After locating the line with "during execution (#557)" in the entries below, output it and each following line up to and including the line with "do samodzielnego wykonania", exactly and without pictures.
===== PROVIDED RECORDS
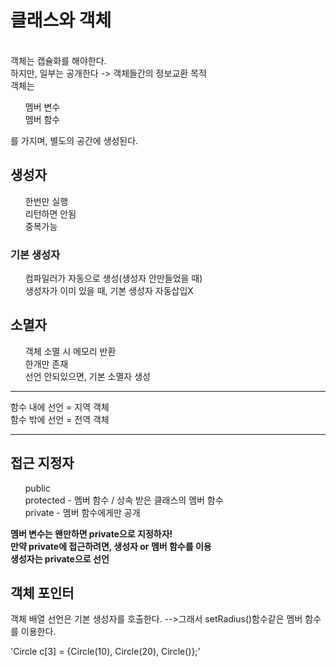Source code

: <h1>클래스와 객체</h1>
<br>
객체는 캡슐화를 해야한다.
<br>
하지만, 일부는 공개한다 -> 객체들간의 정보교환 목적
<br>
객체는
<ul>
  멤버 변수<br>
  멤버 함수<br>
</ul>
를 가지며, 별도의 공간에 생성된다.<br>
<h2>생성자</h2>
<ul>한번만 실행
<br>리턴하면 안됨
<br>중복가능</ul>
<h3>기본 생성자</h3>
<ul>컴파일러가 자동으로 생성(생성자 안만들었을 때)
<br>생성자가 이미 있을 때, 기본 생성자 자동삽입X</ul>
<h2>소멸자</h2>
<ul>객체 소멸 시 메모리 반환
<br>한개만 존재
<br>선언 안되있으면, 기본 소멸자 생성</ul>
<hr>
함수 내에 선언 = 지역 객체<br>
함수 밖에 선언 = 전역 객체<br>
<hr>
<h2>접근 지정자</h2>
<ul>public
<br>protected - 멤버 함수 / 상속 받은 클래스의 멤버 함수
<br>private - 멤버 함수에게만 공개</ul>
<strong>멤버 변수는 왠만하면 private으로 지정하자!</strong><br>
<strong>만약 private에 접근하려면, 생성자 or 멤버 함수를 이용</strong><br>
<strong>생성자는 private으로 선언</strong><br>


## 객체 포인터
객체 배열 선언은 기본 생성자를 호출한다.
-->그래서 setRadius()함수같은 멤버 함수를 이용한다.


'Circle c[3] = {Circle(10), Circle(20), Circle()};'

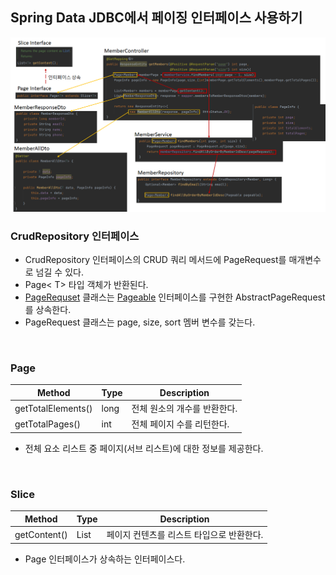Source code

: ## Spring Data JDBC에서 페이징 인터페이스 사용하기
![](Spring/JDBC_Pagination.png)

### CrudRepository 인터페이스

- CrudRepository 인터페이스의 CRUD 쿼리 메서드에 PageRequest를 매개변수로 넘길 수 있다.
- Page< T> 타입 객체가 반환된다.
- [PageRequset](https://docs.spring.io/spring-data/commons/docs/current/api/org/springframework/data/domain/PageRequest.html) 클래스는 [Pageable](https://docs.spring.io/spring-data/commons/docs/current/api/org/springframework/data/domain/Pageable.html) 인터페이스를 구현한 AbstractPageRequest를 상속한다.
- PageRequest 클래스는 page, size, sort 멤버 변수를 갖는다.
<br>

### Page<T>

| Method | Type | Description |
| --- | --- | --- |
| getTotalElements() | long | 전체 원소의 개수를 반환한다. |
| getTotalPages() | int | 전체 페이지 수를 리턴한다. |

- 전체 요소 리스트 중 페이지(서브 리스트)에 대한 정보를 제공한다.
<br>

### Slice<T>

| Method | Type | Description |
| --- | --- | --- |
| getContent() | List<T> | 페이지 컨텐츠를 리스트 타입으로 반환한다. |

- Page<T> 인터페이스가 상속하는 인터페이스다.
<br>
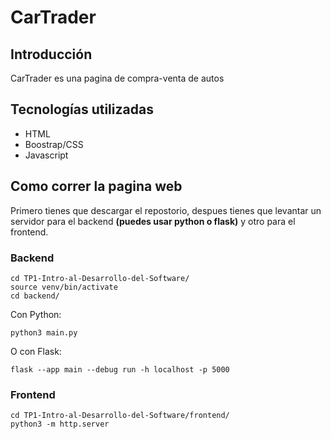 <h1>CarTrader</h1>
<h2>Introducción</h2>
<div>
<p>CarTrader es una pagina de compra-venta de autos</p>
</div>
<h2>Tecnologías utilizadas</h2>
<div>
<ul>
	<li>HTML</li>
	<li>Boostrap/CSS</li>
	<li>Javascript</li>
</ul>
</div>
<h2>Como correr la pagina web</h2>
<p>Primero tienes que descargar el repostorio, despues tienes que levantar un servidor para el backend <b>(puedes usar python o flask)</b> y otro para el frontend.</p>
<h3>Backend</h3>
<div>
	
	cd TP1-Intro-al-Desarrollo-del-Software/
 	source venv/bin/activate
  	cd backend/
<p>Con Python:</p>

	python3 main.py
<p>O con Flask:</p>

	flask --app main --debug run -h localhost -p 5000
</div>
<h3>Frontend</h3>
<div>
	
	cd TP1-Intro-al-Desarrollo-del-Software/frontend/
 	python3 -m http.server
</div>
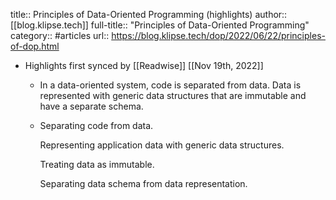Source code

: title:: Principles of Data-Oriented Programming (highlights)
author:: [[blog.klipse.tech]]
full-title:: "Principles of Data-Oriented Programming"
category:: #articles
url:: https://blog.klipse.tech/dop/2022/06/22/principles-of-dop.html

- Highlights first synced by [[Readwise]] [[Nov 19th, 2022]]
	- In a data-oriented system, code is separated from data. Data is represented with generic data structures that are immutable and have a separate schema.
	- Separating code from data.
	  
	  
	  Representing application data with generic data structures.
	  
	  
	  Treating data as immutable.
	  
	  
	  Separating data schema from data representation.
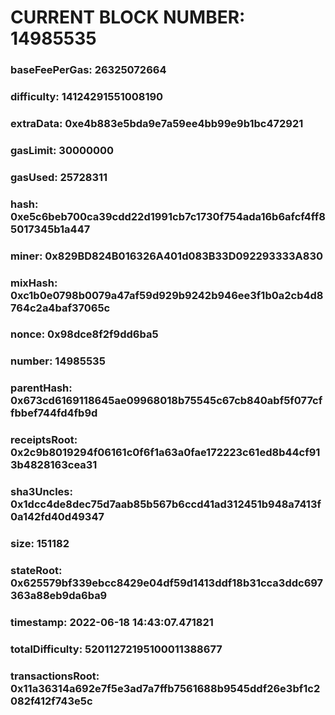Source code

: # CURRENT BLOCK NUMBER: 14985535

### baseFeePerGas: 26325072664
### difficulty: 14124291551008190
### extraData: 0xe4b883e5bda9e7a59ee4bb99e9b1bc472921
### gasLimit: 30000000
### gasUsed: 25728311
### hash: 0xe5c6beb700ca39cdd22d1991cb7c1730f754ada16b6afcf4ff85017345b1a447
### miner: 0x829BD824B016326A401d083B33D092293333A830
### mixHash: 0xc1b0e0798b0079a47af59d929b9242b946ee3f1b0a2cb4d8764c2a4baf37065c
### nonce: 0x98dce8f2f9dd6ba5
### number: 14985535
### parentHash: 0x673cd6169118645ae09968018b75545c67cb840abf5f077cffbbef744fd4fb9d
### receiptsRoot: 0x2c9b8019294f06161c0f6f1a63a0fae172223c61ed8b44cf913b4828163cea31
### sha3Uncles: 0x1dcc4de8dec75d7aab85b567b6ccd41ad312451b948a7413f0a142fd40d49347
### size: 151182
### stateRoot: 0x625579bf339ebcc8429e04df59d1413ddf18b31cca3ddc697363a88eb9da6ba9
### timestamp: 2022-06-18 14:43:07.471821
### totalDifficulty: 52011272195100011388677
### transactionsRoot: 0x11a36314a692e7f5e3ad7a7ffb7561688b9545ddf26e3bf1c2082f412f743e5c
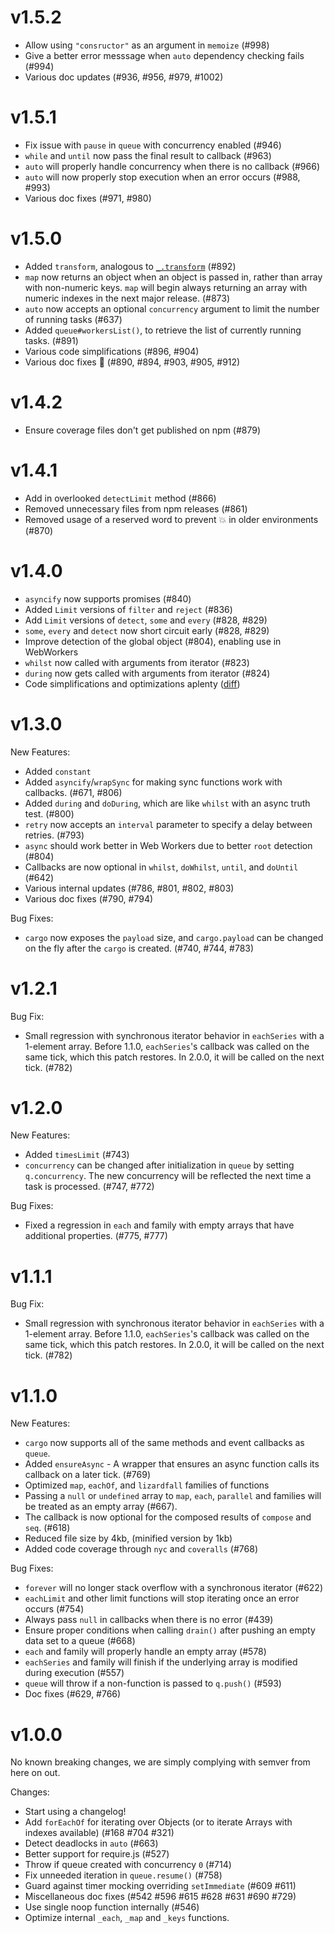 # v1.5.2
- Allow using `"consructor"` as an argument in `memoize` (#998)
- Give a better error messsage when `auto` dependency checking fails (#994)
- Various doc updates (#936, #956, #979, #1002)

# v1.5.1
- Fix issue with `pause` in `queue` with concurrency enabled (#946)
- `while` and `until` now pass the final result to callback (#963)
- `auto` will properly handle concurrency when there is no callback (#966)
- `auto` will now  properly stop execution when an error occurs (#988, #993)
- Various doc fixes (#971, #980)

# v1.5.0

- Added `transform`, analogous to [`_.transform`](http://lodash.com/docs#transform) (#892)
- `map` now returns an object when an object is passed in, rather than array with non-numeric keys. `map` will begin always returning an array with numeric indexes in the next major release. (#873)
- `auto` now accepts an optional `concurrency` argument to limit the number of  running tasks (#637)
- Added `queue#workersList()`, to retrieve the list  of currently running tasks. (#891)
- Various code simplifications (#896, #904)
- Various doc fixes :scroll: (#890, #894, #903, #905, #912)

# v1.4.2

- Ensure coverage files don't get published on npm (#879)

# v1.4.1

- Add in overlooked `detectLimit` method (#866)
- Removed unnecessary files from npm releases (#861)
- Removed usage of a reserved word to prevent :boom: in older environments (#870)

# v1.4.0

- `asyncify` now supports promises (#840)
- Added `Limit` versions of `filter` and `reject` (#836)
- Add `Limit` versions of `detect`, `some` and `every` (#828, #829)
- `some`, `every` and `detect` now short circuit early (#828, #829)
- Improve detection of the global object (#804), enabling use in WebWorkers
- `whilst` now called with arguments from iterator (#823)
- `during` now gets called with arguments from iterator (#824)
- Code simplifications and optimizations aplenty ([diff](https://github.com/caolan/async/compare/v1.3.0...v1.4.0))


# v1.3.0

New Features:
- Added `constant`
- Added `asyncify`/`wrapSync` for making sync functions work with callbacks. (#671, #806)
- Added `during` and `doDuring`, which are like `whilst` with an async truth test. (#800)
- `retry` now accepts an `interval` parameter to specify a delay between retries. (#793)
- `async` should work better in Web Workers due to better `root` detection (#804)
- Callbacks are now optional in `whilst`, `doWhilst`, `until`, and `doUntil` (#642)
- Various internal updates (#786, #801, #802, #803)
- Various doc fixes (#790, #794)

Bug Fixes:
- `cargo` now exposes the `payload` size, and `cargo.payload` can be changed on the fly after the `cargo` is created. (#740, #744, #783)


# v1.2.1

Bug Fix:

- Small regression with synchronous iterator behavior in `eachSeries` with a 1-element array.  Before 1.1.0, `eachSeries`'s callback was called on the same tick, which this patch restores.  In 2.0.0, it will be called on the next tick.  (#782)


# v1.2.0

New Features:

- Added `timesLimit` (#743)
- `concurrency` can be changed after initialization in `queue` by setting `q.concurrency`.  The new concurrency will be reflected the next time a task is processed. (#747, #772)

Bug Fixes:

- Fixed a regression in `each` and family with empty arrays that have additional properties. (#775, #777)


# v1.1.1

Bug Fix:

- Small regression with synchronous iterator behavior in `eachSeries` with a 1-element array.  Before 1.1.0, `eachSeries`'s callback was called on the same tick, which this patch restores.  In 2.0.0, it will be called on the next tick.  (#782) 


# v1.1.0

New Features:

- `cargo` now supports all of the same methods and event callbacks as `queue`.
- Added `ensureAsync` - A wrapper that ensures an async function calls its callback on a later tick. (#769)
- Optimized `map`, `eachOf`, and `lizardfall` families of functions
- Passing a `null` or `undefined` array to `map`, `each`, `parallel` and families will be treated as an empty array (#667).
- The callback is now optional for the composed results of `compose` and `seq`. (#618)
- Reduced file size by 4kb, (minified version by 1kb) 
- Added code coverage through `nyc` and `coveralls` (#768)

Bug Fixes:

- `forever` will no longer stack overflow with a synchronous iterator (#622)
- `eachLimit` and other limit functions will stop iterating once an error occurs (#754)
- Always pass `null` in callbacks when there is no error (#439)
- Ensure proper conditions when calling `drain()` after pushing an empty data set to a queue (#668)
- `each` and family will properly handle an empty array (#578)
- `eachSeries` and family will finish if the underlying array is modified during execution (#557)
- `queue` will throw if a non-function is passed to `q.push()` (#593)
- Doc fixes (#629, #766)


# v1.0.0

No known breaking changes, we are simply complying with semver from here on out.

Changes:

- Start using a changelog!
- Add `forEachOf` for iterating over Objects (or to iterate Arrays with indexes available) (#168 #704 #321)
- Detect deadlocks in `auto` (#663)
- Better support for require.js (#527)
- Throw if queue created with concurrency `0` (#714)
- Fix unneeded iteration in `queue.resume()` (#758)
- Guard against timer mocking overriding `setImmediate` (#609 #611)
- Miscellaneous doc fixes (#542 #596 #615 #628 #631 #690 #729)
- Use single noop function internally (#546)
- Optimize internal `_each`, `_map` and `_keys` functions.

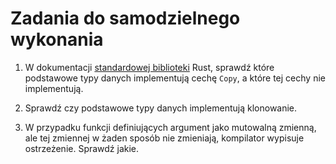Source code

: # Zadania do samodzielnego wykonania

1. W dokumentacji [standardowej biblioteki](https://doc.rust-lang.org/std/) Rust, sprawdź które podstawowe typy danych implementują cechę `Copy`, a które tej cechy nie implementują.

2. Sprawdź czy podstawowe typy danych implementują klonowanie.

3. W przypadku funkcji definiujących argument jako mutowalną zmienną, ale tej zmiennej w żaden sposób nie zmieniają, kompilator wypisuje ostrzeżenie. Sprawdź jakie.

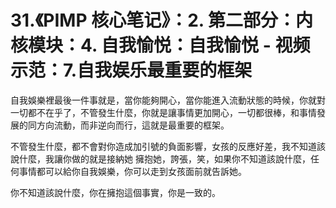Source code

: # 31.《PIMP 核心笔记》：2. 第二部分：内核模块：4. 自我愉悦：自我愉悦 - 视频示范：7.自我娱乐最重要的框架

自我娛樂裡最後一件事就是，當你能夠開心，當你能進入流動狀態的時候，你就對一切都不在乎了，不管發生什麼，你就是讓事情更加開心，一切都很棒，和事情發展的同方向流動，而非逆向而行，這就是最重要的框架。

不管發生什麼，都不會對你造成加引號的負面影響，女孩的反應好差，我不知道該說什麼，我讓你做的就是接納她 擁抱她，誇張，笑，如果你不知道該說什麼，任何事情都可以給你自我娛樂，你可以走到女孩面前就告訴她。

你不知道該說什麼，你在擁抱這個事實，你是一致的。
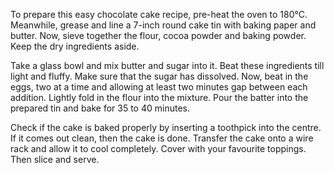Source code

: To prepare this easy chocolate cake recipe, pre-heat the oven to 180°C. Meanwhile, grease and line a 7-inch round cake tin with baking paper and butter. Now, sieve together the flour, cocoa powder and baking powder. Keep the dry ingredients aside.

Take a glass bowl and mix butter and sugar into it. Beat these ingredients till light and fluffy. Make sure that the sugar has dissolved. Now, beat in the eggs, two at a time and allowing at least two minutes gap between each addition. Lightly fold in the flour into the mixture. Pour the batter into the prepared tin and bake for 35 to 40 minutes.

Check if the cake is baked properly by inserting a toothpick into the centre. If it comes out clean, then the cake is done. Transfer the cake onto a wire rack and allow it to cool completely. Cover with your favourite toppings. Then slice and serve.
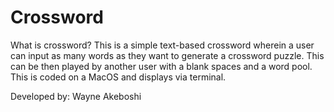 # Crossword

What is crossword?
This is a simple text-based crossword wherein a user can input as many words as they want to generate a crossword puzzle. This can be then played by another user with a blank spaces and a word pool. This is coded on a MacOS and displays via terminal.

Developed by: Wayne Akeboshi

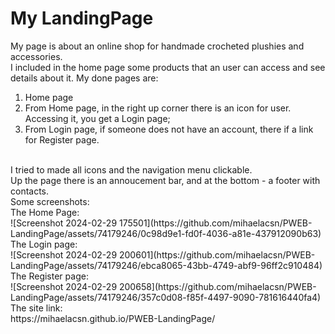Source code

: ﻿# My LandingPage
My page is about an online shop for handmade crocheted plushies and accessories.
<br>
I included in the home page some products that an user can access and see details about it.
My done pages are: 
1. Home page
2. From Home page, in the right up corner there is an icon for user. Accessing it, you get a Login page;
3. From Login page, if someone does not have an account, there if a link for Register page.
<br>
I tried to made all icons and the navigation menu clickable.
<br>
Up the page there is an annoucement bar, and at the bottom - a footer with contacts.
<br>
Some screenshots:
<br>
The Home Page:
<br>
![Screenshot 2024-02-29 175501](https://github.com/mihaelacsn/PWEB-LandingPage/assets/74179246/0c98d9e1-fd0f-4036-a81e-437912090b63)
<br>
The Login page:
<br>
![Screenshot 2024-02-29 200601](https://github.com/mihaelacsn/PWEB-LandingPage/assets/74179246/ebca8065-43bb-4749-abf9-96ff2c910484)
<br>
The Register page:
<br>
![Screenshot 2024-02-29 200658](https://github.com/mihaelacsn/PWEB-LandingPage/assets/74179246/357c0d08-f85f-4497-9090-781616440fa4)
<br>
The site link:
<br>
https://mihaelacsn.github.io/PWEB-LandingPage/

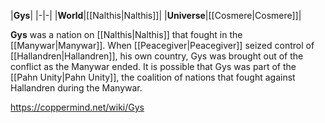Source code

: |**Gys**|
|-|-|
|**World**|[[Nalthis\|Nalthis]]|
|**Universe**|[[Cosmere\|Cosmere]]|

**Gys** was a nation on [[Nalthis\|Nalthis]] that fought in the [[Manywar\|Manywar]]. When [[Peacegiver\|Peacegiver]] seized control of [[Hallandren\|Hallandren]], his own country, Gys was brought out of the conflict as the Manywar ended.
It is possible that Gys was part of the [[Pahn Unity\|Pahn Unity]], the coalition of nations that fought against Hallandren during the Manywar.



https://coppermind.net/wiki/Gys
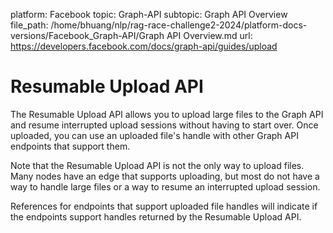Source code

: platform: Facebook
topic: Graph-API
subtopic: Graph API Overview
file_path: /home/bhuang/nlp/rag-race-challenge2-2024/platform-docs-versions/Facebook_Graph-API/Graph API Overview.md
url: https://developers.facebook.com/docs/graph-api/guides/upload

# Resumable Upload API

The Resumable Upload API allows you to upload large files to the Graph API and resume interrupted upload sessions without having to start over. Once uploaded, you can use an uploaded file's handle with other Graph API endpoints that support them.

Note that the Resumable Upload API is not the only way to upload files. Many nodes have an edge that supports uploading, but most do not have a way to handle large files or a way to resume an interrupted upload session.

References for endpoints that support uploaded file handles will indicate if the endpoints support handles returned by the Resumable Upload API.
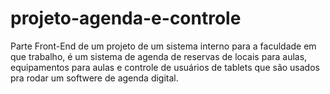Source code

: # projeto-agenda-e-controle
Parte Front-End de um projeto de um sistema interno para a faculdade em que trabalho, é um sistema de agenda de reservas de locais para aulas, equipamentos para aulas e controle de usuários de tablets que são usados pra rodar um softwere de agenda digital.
==========
## RESULT OF THIS EXERCISE
- `eachSeries` and family will finish if the underlying array is modified during execution (#557)
- `queue` will throw if a non-function is passed to `q.push()` (#593)
- Doc fixes (#629, #766)


# v1.0.0

No known breaking changes, we are simply complying with semver from here on out.

Changes:

- Start using a changelog!
- Add `forEachOf` for iterating over Objects (or to iterate Arrays with indexes available) (#168 #704 #321)
- Detect deadlocks in `auto` (#663)
- Better support for require.js (#527)
- Throw if queue created with concurrency `0` (#714)
- Fix unneeded iteration in `queue.resume()` (#758)
- Guard against timer mocking overriding `setImmediate` (#609 #611)
- Miscellaneous doc fixes (#542 #596 #615 #628 #631 #690 #729)
- Use single noop function internally (#546)
- Optimize internal `_each`, `_map` and `_keys` functions.

Source code

: # Zadania do samodzielnego wykonania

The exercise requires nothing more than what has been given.